Robin's story is epic...

    While we each have our own personal hard and beautiful stories, we are more alike than different, more connected than you might think. This is my HardBeauty story. I was born and raised in Colorado by my single mom. I spent a great deal of my childhood being the adult in our home because my mom was a hard core alcoholic and drug addict. I had responsibilities that were far beyond the reach and understanding of a child, but I had no choice. My mom was doing the best she could, given what she had to work with. She did better than the generations that came before her.

     Most of us are working to break the cycles of generational curses handed down and I am no different. I spent most of my life letting my experiences define me rather than learning and growing from them. I lived in a hamster ball. From home, I moved into many unhealthy relationships, group homes, homeless shelters, and countless poor choices. I thought that ball kept me safe. Sometimes outside forces would send me spinning out of control. Sometimes I tried to take control with no training how to do so. Sometimes I’d send myself reeling down a path that I knew was no good. Once in a while, I’d get help through therapy that would put me on a better path. Sometimes I’d let the outside forces push me in whichever direction while I’d lie down and play dead. And when the outside forces were done tossing me around for a while, I chose to stay in that ball and still play dead. Better safe than sorry, right? No matter the situation, I never let anyone in my ball. I thought I was supposed to be, “strong”, and do it on my own, take care of my own problems.  At the age of 38, with the help of Racquel, I finally understood that I could step out of that ball. I learned that trying to see and reach a destination while trapping myself in that ball alone was a fool’s journey. I found out that the journey is more important than the destination and yet equally as hard/beautiful. I am learning that, while my experiences help shape me, they do not define me. I get to define myself by either choosing to stay small and sheltered or choosing to live fully through the HardBeauty work. Let me tell you, this has not been an easy path. Then again, what is ever truly worth having that one hasn’t worked hard for?

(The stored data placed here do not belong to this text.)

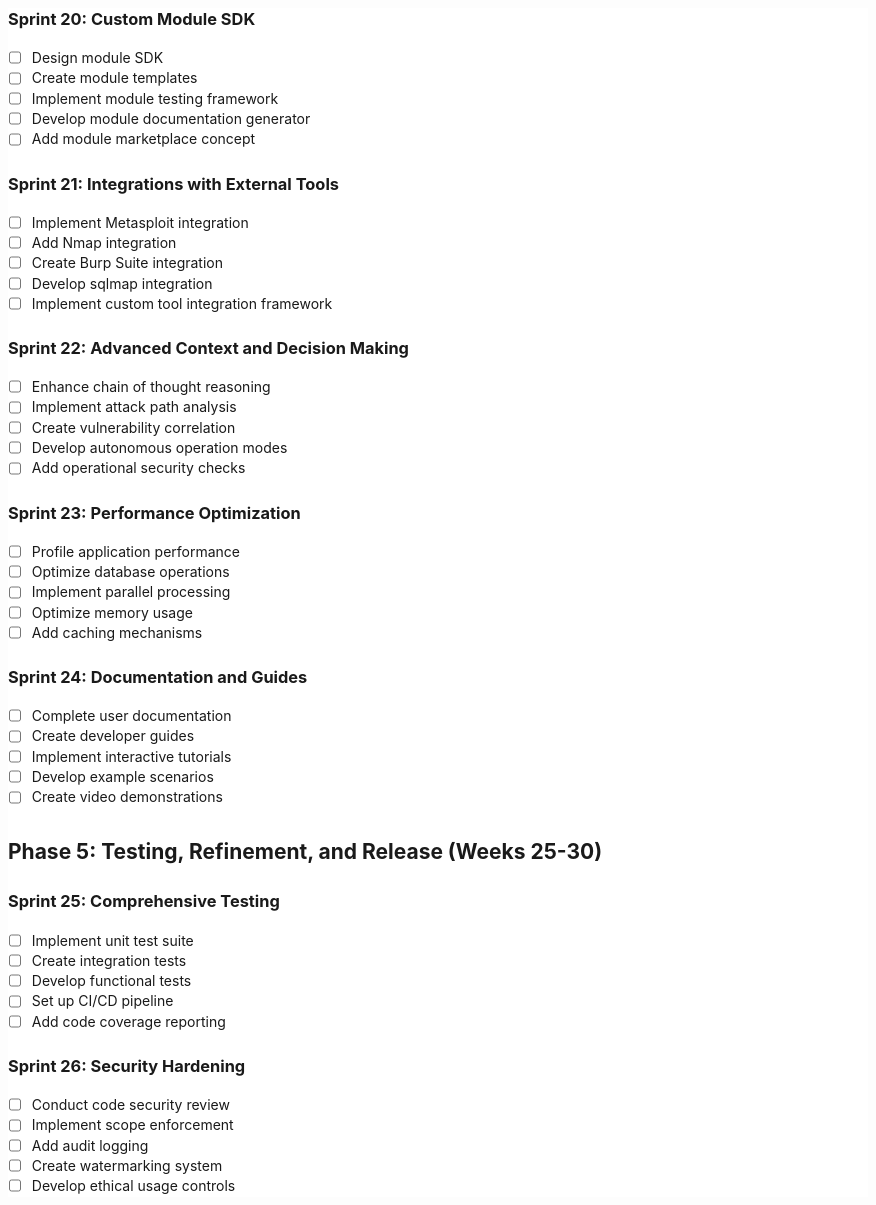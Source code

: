 ### Sprint 20: Custom Module SDK
- [ ] Design module SDK
- [ ] Create module templates
- [ ] Implement module testing framework
- [ ] Develop module documentation generator
- [ ] Add module marketplace concept

### Sprint 21: Integrations with External Tools
- [ ] Implement Metasploit integration
- [ ] Add Nmap integration
- [ ] Create Burp Suite integration
- [ ] Develop sqlmap integration
- [ ] Implement custom tool integration framework

### Sprint 22: Advanced Context and Decision Making
- [ ] Enhance chain of thought reasoning
- [ ] Implement attack path analysis
- [ ] Create vulnerability correlation
- [ ] Develop autonomous operation modes
- [ ] Add operational security checks

### Sprint 23: Performance Optimization
- [ ] Profile application performance
- [ ] Optimize database operations
- [ ] Implement parallel processing
- [ ] Optimize memory usage
- [ ] Add caching mechanisms

### Sprint 24: Documentation and Guides
- [ ] Complete user documentation
- [ ] Create developer guides
- [ ] Implement interactive tutorials
- [ ] Develop example scenarios
- [ ] Create video demonstrations

## Phase 5: Testing, Refinement, and Release (Weeks 25-30)

### Sprint 25: Comprehensive Testing
- [ ] Implement unit test suite
- [ ] Create integration tests
- [ ] Develop functional tests
- [ ] Set up CI/CD pipeline
- [ ] Add code coverage reporting

### Sprint 26: Security Hardening
- [ ] Conduct code security review
- [ ] Implement scope enforcement
- [ ] Add audit logging
- [ ] Create watermarking system
- [ ] Develop ethical usage controls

     I’ve learned through Racquel that the motivation is never coming; I’ve got to create it for myself. I’ve learned that pretty much no one likes the hard work of healthy routines, but it's what’s necessary to accomplish my goals. I’ve learned that baby steps are okay, at no matter what age, in order to achieve what I want in life. I’ve learned to be more accepting of the road blocks that I encounter because everyone encounters them. I’m learning to be more gentle on myself when I am faced with challenges rather than beating myself up for not having seen them in advance or not getting through them sooner. I am learning that I am enough, exactly where I am, no matter the circumstances… and I always will be. I am learning that there is no such thing as perfection and I am worthy, even with all my imperfections. I am learning that I need to rest along the way, but not give up. I am building mental/emotional/spiritual stamina that will sustain me throughout all my journeys. I am learning to appreciate the journey of growth that has no end and celebrate my achievements along the way, no matter how seemingly big or small.  Let me tell you; Racquel’s coaching is not for the feint of heart. But if you want to experience more breakthroughs than breakdowns, you’ll be in far better hands with Racquel than you would be alone. I spent a month doing intense HardBeauty coaching every single day in Racquel’s home in Colorado.

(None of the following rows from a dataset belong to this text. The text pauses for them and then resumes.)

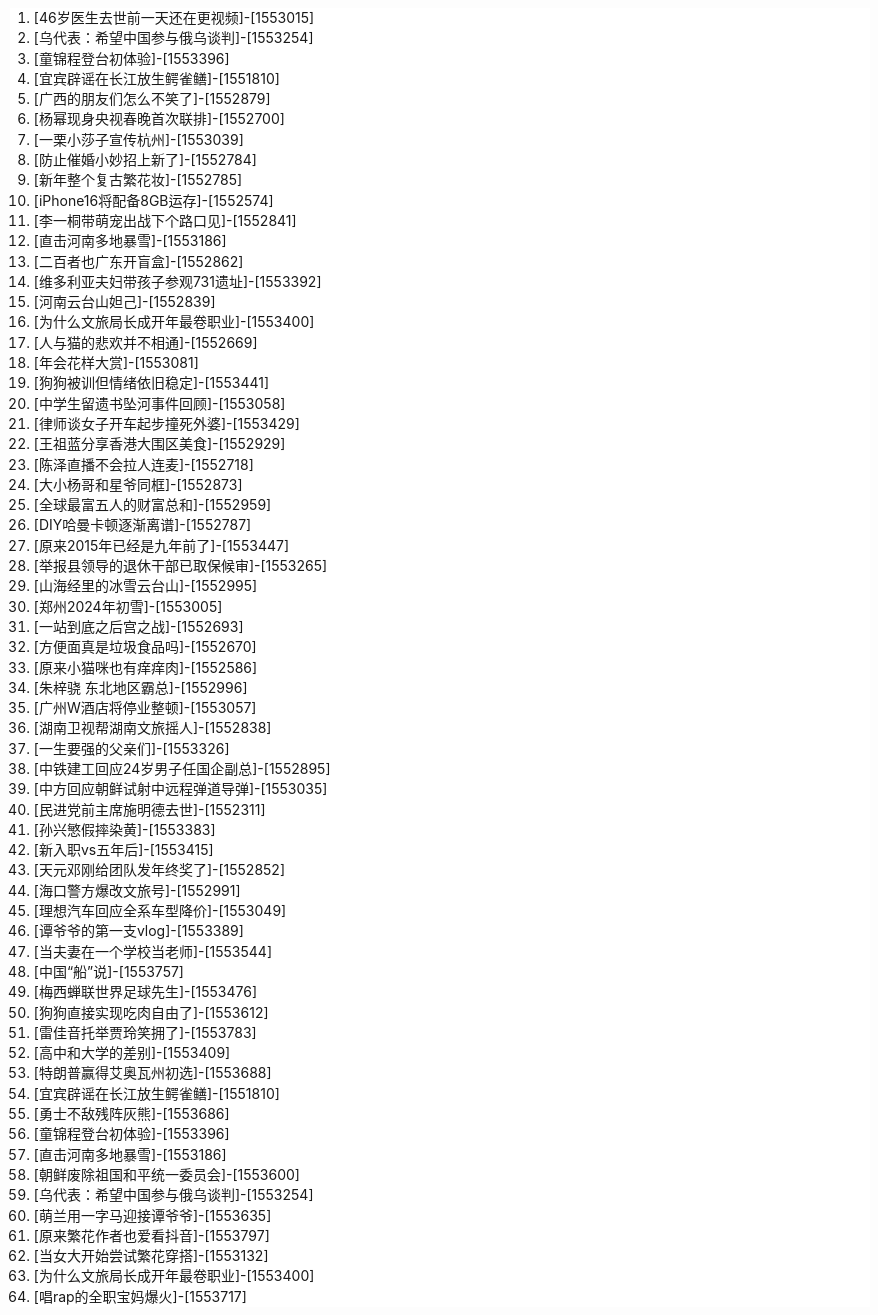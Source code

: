 1. [46岁医生去世前一天还在更视频]-[1553015]
1. [乌代表：希望中国参与俄乌谈判]-[1553254]
1. [童锦程登台初体验]-[1553396]
1. [宜宾辟谣在长江放生鳄雀鳝]-[1551810]
1. [广西的朋友们怎么不笑了]-[1552879]
1. [杨幂现身央视春晚首次联排]-[1552700]
1. [一栗小莎子宣传杭州]-[1553039]
1. [防止催婚小妙招上新了]-[1552784]
1. [新年整个复古繁花妆]-[1552785]
1. [iPhone16将配备8GB运存]-[1552574]
1. [李一桐带萌宠出战下个路口见]-[1552841]
1. [直击河南多地暴雪]-[1553186]
1. [二百者也广东开盲盒]-[1552862]
1. [维多利亚夫妇带孩子参观731遗址]-[1553392]
1. [河南云台山妲己]-[1552839]
1. [为什么文旅局长成开年最卷职业]-[1553400]
1. [人与猫的悲欢并不相通]-[1552669]
1. [年会花样大赏]-[1553081]
1. [狗狗被训但情绪依旧稳定]-[1553441]
1. [中学生留遗书坠河事件回顾]-[1553058]
1. [律师谈女子开车起步撞死外婆]-[1553429]
1. [王祖蓝分享香港大围区美食]-[1552929]
1. [陈泽直播不会拉人连麦]-[1552718]
1. [大小杨哥和星爷同框]-[1552873]
1. [全球最富五人的财富总和]-[1552959]
1. [DIY哈曼卡顿逐渐离谱]-[1552787]
1. [原来2015年已经是九年前了]-[1553447]
1. [举报县领导的退休干部已取保候审]-[1553265]
1. [山海经里的冰雪云台山]-[1552995]
1. [郑州2024年初雪]-[1553005]
1. [一站到底之后宫之战]-[1552693]
1. [方便面真是垃圾食品吗]-[1552670]
1. [原来小猫咪也有痒痒肉]-[1552586]
1. [朱梓骁 东北地区霸总]-[1552996]
1. [广州W酒店将停业整顿]-[1553057]
1. [湖南卫视帮湖南文旅摇人]-[1552838]
1. [一生要强的父亲们]-[1553326]
1. [中铁建工回应24岁男子任国企副总]-[1552895]
1. [中方回应朝鲜试射中远程弹道导弹]-[1553035]
1. [民进党前主席施明德去世]-[1552311]
1. [孙兴慜假摔染黄]-[1553383]
1. [新入职vs五年后]-[1553415]
1. [天元邓刚给团队发年终奖了]-[1552852]
1. [海口警方爆改文旅号]-[1552991]
1. [理想汽车回应全系车型降价]-[1553049]
1. [谭爷爷的第一支vlog]-[1553389]
1. [当夫妻在一个学校当老师]-[1553544]
1. [中国“船”说]-[1553757]
1. [梅西蝉联世界足球先生]-[1553476]
1. [狗狗直接实现吃肉自由了]-[1553612]
1. [雷佳音托举贾玲笑拥了]-[1553783]
1. [高中和大学的差别]-[1553409]
1. [特朗普赢得艾奥瓦州初选]-[1553688]
1. [宜宾辟谣在长江放生鳄雀鳝]-[1551810]
1. [勇士不敌残阵灰熊]-[1553686]
1. [童锦程登台初体验]-[1553396]
1. [直击河南多地暴雪]-[1553186]
1. [朝鲜废除祖国和平统一委员会]-[1553600]
1. [乌代表：希望中国参与俄乌谈判]-[1553254]
1. [萌兰用一字马迎接谭爷爷]-[1553635]
1. [原来繁花作者也爱看抖音]-[1553797]
1. [当女大开始尝试繁花穿搭]-[1553132]
1. [为什么文旅局长成开年最卷职业]-[1553400]
1. [唱rap的全职宝妈爆火]-[1553717]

    Since I came back to Seattle in January, I have gained the confidence in myself to face whatever I encounter while still reaching my goals. On the toughest days, I now know they’re only temporary and I will get through them. I have close friends that hold my hand and hold me accountable. And on the rare occasion that I need a little more support, I know I can call Racquel. It has been a wild eight months; however, I’ve done more work in that time than I had done in the previous 38 years. I know I wouldn’t be where I’m at today without HardBeauty.